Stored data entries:
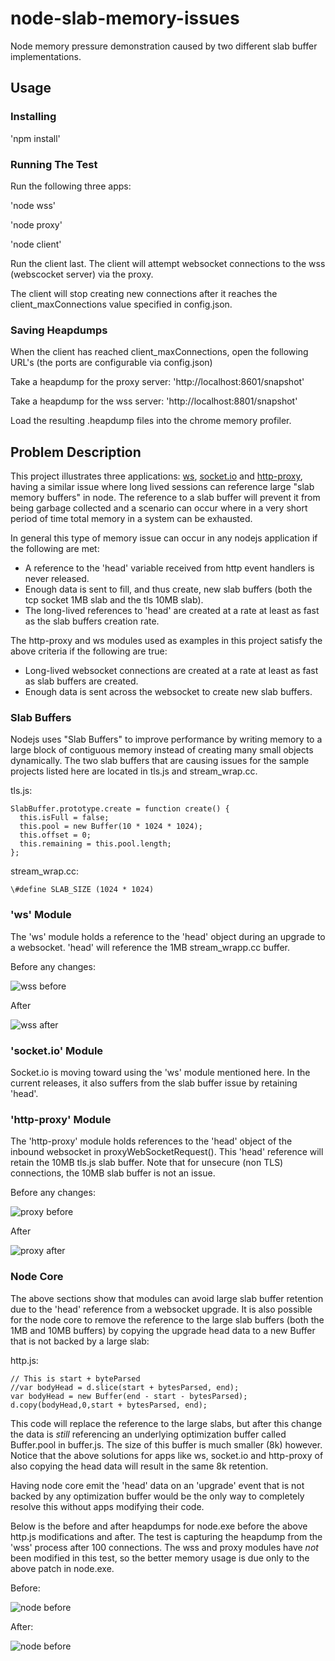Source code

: # node-slab-memory-issues #
Node memory pressure demonstration caused by two different slab buffer implementations.

## Usage ##

### Installing ###
'npm install'

### Running The Test ###

Run the following three apps:

'node wss'

'node proxy'

'node client'

Run the client last.  The client will attempt websocket connections to the wss (webscocket server) via the proxy.

The client will stop creating new connections after it reaches the client_maxConnections value specified in config.json.

### Saving Heapdumps ###

When the client has reached client_maxConnections, open the following URL's (the ports are configurable via config.json)

Take a heapdump for the proxy server:
'http://localhost:8601/snapshot'

Take a heapdump for the wss server:
'http://localhost:8801/snapshot'

Load the resulting .heapdump files into the chrome memory profiler.

## Problem Description ##

This project illustrates three applications: [ws](https://github.com/einaros/ws), [socket.io](https://github.com/LearnBoost/socket.io) and [http-proxy](https://github.com/nodejitsu/node-http-proxy), having a similar issue where long lived sessions can 
reference large "slab memory buffers" in node.  The reference to a slab buffer will prevent it from being garbage collected
and a scenario can occur where in a very short period of time total memory in a system can be exhausted.

In general this type of memory issue can occur in any nodejs application if the following are met:

* A reference to the 'head' variable received from http event handlers is never released.
* Enough data is sent to fill, and thus create, new slab buffers (both the tcp socket 1MB slab and the tls 10MB slab).
* The long-lived references to 'head' are created at a rate at least as fast as the slab buffers creation rate.

The http-proxy and ws modules used as examples in this project satisfy the above criteria if the following are true:

* Long-lived websocket connections are created at a rate at least as fast as slab buffers are created.
* Enough data is sent across the websocket to create new slab buffers.

### Slab Buffers ###
Nodejs uses "Slab Buffers" to improve performance by writing memory to a large block of contiguous memory instead of creating many small objects dynamically.  The two slab buffers that are causing issues 
for the sample projects listed here are located in tls.js and stream_wrap.cc.

tls.js:

    SlabBuffer.prototype.create = function create() {
      this.isFull = false;
      this.pool = new Buffer(10 * 1024 * 1024); 
      this.offset = 0;
      this.remaining = this.pool.length;
    };

stream_wrap.cc:

    \#define SLAB_SIZE (1024 * 1024)

### 'ws' Module ###

The 'ws' module holds a reference to the 'head' object during an upgrade to a websocket.  'head' will reference
the 1MB stream_wrapp.cc buffer.

Before any changes:

![wss before](https://raw.github.com/jmatthewsr-ms/node-slab-memory-issues/master/docs/mem-pressure-wss-before.jpg)

After

![wss after](https://raw.github.com/jmatthewsr-ms/node-slab-memory-issues/master/docs/mem-pressure-wss-after.jpg)

### 'socket.io' Module ###

Socket.io is moving toward using the 'ws' module mentioned here.  In the current releases, it also suffers from the slab buffer
issue by retaining 'head'.

### 'http-proxy' Module ###

The 'http-proxy' module holds references to the 'head' object of the inbound websocket in proxyWebSocketRequest().
This 'head' reference will retain the 10MB tls.js slab buffer.  Note that for unsecure (non TLS) connections, the
10MB slab buffer is not an issue.

Before any changes:

![proxy before](https://raw.github.com/jmatthewsr-ms/node-slab-memory-issues/master/docs/mem-pressure-proxy-before.jpg)

After

![proxy after](https://raw.github.com/jmatthewsr-ms/node-slab-memory-issues/master/docs/mem-pressure-proxy-after.jpg)

### Node Core ###

The above sections show that modules can avoid large slab buffer retention due to the 'head' reference from a websocket upgrade.
It is also possible for the node core to remove the reference to the large slab buffers (both the 1MB and 10MB buffers) by copying
the upgrade head data to a new Buffer that is not backed by a large slab:

http.js:

    // This is start + byteParsed
    //var bodyHead = d.slice(start + bytesParsed, end);
    var bodyHead = new Buffer(end - start - bytesParsed);     
    d.copy(bodyHead,0,start + bytesParsed, end); 

This code will replace the reference to the large slabs, but after this change the data is *still* referencing an underlying
optimization buffer called Buffer.pool in buffer.js.  The size of this buffer is much smaller (8k) however. Notice that the
above solutions for apps like ws, socket.io and http-proxy of also copying the head data will result in the same 8k retention.

Having node core emit the 'head' data on an 'upgrade' event that is not backed by any optimization buffer would be the only way
to completely resolve this without apps modifying their code.

Below is the before and after heapdumps for node.exe before the above http.js modifications and after.  The test is capturing the
heapdump from the 'wss' process after 100 connections.  The wss and proxy modules have *not* been modified in this test, so the
better memory usage is due only to the above patch in node.exe.

Before:

![node before](https://raw.github.com/jmatthewsr-ms/node-slab-memory-issues/master/docs/mem-pressure-node-before.jpg)

After:

![node before](https://raw.github.com/jmatthewsr-ms/node-slab-memory-issues/master/docs/mem-pressure-node-after.jpg)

▸ **INSTRUCTIONS TO FOLLOW**
With the pictures excluded, retype the records above verbatim.

▸ **REPLY TO THE TASK**
Source code

: # node-slab-memory-issues #
Node memory pressure demonstration caused by two different slab buffer implementations.

## Usage ##

### Installing ###
'npm install'

### Running The Test ###

Run the following three apps:

'node wss'

'node proxy'

'node client'

Run the client last.  The client will attempt websocket connections to the wss (webscocket server) via the proxy.

The client will stop creating new connections after it reaches the client_maxConnections value specified in config.json.

### Saving Heapdumps ###

When the client has reached client_maxConnections, open the following URL's (the ports are configurable via config.json)

Take a heapdump for the proxy server:
'http://localhost:8601/snapshot'

Take a heapdump for the wss server:
'http://localhost:8801/snapshot'

Load the resulting .heapdump files into the chrome memory profiler.

## Problem Description ##

This project illustrates three applications: [ws](https://github.com/einaros/ws), [socket.io](https://github.com/LearnBoost/socket.io) and [http-proxy](https://github.com/nodejitsu/node-http-proxy), having a similar issue where long lived sessions can 
reference large "slab memory buffers" in node.  The reference to a slab buffer will prevent it from being garbage collected
and a scenario can occur where in a very short period of time total memory in a system can be exhausted.

In general this type of memory issue can occur in any nodejs application if the following are met:

* A reference to the 'head' variable received from http event handlers is never released.
* Enough data is sent to fill, and thus create, new slab buffers (both the tcp socket 1MB slab and the tls 10MB slab).
* The long-lived references to 'head' are created at a rate at least as fast as the slab buffers creation rate.

The http-proxy and ws modules used as examples in this project satisfy the above criteria if the following are true:

* Long-lived websocket connections are created at a rate at least as fast as slab buffers are created.
* Enough data is sent across the websocket to create new slab buffers.

### Slab Buffers ###
Nodejs uses "Slab Buffers" to improve performance by writing memory to a large block of contiguous memory instead of creating many small objects dynamically.  The two slab buffers that are causing issues 
for the sample projects listed here are located in tls.js and stream_wrap.cc.

tls.js:

    SlabBuffer.prototype.create = function create() {
      this.isFull = false;
      this.pool = new Buffer(10 * 1024 * 1024); 
      this.offset = 0;
      this.remaining = this.pool.length;
    };

stream_wrap.cc:

    \#define SLAB_SIZE (1024 * 1024)

### 'ws' Module ###

The 'ws' module holds a reference to the 'head' object during an upgrade to a websocket.  'head' will reference
the 1MB stream_wrapp.cc buffer.

Before any changes:

![wss before](https://raw.github.com/jmatthewsr-ms/node-slab-memory-issues/master/docs/mem-pressure-wss-before.jpg)

After

![wss after](https://raw.github.com/jmatthewsr-ms/node-slab-memory-issues/master/docs/mem-pressure-wss-after.jpg)

### 'socket.io' Module ###

Socket.io is moving toward using the 'ws' module mentioned here.  In the current releases, it also suffers from the slab buffer
issue by retaining 'head'.

### 'http-proxy' Module ###

The 'http-proxy' module holds references to the 'head' object of the inbound websocket in proxyWebSocketRequest().
This 'head' reference will retain the 10MB tls.js slab buffer.  Note that for unsecure (non TLS) connections, the
10MB slab buffer is not an issue.

Before any changes:

![proxy before](https://raw.github.com/jmatthewsr-ms/node-slab-memory-issues/master/docs/mem-pressure-proxy-before.jpg)

After

![proxy after](https://raw.github.com/jmatthewsr-ms/node-slab-memory-issues/master/docs/mem-pressure-proxy-after.jpg)

### Node Core ###

The above sections show that modules can avoid large slab buffer retention due to the 'head' reference from a websocket upgrade.
It is also possible for the node core to remove the reference to the large slab buffers (both the 1MB and 10MB buffers) by copying
the upgrade head data to a new Buffer that is not backed by a large slab:

http.js:

    // This is start + byteParsed
    //var bodyHead = d.slice(start + bytesParsed, end);
    var bodyHead = new Buffer(end - start - bytesParsed);     
    d.copy(bodyHead,0,start + bytesParsed, end); 

This code will replace the reference to the large slabs, but after this change the data is *still* referencing an underlying
optimization buffer called Buffer.pool in buffer.js.  The size of this buffer is much smaller (8k) however. Notice that the
above solutions for apps like ws, socket.io and http-proxy of also copying the head data will result in the same 8k retention.

Having node core emit the 'head' data on an 'upgrade' event that is not backed by any optimization buffer would be the only way
to completely resolve this without apps modifying their code.

Below is the before and after heapdumps for node.exe before the above http.js modifications and after.  The test is capturing the
heapdump from the 'wss' process after 100 connections.  The wss and proxy modules have *not* been modified in this test, so the
better memory usage is due only to the above patch in node.exe.

Before:

![node before](https://raw.github.com/jmatthewsr-ms/node-slab-memory-issues/master/docs/mem-pressure-node-before.jpg)

After:

![node before](https://raw.github.com/jmatthewsr-ms/node-slab-memory-issues/master/docs/mem-pressure-node-after.jpg)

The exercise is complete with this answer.